Está en Chino!
I should stop pretending being a designer and become a Clarivoyant Wise Shaolin Sensei and give advise to bring much needed enlightenment (and some common sense) to urban planners. For many years I've been saying that Auckland needs a Chinatown, or better yet an "AsianTown". Every time we go to the supermarket or stores in New Market, I visualize that zone as a 'pedestrian only' AsianTown. It has already a big Chinese market... that's where we buy fish and Yakult every week. One of the streets is full of asian restaurants and stores... So it's half way there. Another idea is to have a chinese and bollywood only movie theatre... who knows, maybe the so called (watties) Spaghetti Junction could become a 'Chow mein noodles motorway' one day. That would be better than spaghetti pies or spaghetti on toast bread!
You can download the brief and information/application pack at Cultural Signals or get a "takeaway" form at the Gallery and build your own model/entry with the materials provided on site.
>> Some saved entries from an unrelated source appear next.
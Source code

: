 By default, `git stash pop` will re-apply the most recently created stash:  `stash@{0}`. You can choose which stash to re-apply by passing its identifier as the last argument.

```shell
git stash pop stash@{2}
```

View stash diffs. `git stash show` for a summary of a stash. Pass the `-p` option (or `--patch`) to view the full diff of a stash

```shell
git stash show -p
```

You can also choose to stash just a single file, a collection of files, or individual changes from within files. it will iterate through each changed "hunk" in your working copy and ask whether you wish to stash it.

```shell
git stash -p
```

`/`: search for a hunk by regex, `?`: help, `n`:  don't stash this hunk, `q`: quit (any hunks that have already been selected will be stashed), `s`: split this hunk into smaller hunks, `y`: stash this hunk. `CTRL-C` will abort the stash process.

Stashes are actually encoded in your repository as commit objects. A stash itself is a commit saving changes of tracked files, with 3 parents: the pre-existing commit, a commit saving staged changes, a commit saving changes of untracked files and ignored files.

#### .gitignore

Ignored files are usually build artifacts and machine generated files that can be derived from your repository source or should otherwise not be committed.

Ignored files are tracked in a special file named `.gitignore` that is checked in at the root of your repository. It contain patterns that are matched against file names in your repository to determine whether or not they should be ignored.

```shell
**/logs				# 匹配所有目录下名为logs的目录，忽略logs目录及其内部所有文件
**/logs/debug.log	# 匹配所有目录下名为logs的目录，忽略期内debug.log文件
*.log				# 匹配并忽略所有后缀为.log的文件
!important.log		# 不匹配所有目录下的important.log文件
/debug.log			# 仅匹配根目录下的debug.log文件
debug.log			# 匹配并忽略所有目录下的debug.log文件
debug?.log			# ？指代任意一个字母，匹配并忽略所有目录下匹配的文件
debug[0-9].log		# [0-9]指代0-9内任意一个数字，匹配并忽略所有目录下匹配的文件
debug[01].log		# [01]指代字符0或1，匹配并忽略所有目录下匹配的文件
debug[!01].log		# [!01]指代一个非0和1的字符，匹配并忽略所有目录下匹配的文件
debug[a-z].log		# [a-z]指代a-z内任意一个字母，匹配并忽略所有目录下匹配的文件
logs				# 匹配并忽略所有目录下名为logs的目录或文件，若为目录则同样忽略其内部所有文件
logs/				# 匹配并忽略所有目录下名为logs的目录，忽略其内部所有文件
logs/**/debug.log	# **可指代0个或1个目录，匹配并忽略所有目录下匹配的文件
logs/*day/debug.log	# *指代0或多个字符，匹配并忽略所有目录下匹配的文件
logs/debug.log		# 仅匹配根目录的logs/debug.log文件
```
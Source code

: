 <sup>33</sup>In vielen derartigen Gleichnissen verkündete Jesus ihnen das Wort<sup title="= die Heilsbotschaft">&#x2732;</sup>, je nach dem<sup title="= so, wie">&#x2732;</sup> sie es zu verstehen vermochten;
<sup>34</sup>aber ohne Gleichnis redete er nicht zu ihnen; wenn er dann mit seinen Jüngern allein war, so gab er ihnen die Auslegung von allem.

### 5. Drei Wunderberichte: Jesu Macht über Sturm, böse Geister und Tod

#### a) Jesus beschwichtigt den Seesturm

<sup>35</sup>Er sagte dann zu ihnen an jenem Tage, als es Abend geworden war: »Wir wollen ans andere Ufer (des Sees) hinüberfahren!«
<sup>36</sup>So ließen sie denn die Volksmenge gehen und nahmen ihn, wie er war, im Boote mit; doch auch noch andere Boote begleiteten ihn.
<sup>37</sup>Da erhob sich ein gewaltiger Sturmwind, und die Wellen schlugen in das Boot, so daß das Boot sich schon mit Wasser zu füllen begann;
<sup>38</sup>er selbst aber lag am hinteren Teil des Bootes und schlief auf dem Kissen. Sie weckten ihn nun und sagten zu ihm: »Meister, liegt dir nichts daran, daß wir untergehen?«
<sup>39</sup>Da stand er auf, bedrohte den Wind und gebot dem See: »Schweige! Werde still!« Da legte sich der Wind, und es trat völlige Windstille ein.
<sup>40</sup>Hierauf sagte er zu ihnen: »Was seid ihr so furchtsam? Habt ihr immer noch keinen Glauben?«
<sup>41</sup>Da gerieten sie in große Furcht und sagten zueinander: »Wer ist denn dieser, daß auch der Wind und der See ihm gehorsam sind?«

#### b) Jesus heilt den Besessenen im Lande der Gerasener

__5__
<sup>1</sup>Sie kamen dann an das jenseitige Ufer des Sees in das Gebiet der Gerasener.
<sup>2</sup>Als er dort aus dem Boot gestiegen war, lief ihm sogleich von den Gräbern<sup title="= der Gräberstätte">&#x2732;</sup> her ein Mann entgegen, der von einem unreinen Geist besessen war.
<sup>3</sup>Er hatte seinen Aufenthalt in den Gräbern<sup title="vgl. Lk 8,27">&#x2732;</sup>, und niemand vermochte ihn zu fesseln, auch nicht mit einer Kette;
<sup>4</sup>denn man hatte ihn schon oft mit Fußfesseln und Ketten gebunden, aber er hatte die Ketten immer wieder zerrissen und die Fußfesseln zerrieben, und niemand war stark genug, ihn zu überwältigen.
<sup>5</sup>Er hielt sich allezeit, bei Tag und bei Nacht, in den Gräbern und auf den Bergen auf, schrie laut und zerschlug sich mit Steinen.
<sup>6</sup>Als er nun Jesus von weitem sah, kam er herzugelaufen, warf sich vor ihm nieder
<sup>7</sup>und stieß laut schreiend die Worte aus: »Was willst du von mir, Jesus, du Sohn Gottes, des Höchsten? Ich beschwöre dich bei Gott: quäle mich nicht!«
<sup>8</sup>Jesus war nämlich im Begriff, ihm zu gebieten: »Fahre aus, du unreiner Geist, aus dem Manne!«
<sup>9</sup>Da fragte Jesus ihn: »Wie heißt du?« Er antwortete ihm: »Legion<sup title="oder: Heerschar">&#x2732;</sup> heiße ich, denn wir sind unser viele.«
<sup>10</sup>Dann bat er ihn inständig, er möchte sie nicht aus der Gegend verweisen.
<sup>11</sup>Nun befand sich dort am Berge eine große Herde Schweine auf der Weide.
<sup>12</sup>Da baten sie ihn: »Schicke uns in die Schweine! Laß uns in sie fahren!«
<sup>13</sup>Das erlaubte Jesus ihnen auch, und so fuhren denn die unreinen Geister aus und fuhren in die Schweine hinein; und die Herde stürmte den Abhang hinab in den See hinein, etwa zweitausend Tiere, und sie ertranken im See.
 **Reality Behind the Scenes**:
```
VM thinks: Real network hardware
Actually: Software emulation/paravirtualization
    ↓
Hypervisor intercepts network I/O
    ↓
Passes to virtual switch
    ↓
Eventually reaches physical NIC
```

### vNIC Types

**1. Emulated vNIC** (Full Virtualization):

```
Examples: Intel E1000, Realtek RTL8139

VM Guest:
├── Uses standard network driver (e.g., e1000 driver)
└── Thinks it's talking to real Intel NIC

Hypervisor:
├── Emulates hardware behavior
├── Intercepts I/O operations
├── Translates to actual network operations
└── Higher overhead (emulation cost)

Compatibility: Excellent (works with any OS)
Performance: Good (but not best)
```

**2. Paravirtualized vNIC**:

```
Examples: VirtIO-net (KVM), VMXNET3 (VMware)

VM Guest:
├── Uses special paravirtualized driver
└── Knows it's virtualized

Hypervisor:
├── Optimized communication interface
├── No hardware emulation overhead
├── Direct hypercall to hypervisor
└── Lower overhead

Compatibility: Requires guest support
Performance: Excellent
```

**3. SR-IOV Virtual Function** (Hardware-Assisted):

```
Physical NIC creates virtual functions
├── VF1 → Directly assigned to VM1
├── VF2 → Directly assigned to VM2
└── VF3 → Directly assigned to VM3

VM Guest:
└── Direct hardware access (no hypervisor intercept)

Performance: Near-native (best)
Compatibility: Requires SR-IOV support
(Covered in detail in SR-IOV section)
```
It's free to participate.
The Long March , Cultural Signals and Gus Fisher Gallery are inviting entries from all interested parties to a competition and public exhibition aimed at imagining a Chinatown built for Auckland on the infamous waterfront site.
A familiar and historically rich example of cultural displacement and reassertion, Chinatown is seen here as a metaphorical site to explore general notions of performed and constructed identity as well as a specific cultural example with localised resonance in Auckland’s own recent history of Asian immigration. No Chinatown will revolve around the premise of Auckland considering a relationship to Chinatown.
No Chinatown will raise these questions and the space for any number of simultaneous answers, at times lamenting a lack, proposing an action, at others giving voice to confusion or resisting an over-determination. While proposed designs for sites other than the waterfront will be welcomed, we suggested this site to open up dialogue in relation to reclaimed land and recent issues such as the foreshore debate, the coastal real estate boom, and of course the use of civic space in relation to our own national identity, so hotly debated with the proposed Rugby World Cup stadium.
- Should we have a Chinatown?
- Do we in fact already have many Chinatowns?
- What constitutes a Chinatown or any cultural identification with place?